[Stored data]
-*-
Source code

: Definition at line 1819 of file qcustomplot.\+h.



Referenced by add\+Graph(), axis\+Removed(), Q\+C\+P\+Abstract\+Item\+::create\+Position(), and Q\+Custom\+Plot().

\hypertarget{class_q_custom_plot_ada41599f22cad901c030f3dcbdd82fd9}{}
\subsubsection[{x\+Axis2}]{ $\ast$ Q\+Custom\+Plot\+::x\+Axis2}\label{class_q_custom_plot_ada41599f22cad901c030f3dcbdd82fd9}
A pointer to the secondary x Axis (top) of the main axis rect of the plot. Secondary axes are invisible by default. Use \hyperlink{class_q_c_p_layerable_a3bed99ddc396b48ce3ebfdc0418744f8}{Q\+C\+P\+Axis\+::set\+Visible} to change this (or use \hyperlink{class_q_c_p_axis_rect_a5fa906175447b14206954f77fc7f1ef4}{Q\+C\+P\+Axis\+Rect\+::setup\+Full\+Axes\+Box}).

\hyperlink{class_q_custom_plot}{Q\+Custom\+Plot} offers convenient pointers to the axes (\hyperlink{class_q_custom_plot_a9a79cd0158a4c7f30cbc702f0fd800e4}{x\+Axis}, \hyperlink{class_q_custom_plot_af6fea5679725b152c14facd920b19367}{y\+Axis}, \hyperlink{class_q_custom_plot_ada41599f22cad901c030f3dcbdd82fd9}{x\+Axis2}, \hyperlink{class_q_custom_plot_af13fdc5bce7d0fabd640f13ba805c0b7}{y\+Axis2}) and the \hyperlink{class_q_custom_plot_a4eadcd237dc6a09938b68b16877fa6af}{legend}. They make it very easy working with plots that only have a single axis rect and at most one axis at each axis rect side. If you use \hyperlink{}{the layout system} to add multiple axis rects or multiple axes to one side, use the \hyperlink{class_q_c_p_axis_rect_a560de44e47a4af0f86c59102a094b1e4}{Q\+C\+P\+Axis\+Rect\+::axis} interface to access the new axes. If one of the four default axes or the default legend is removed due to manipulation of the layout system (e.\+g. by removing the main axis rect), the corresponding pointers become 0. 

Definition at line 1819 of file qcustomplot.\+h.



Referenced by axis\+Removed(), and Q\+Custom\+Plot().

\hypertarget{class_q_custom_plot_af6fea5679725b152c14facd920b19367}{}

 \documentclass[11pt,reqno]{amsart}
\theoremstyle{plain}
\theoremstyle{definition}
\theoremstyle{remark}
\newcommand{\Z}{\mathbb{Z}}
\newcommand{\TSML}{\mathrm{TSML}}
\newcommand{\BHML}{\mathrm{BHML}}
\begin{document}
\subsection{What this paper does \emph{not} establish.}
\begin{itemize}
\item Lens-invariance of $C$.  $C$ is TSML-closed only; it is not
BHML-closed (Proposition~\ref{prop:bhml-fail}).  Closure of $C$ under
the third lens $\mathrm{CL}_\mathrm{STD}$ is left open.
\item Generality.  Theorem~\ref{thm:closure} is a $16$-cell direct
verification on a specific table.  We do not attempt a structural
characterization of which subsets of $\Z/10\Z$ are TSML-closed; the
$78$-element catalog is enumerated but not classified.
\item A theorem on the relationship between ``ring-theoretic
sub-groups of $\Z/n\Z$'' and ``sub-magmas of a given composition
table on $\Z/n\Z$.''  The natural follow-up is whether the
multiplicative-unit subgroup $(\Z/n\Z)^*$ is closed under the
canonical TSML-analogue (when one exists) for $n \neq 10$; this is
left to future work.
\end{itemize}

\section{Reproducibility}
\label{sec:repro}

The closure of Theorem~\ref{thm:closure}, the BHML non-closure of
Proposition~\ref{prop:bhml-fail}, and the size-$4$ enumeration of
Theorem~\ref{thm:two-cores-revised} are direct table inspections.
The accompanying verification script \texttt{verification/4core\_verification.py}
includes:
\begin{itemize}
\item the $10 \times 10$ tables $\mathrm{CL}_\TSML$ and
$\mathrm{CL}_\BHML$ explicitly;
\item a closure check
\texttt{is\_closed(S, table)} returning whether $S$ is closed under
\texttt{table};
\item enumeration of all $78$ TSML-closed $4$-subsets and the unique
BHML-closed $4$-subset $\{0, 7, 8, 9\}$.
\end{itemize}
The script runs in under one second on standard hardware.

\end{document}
-*-
Tell how many lines of the data above contain the word "only", giving the number by itself.

2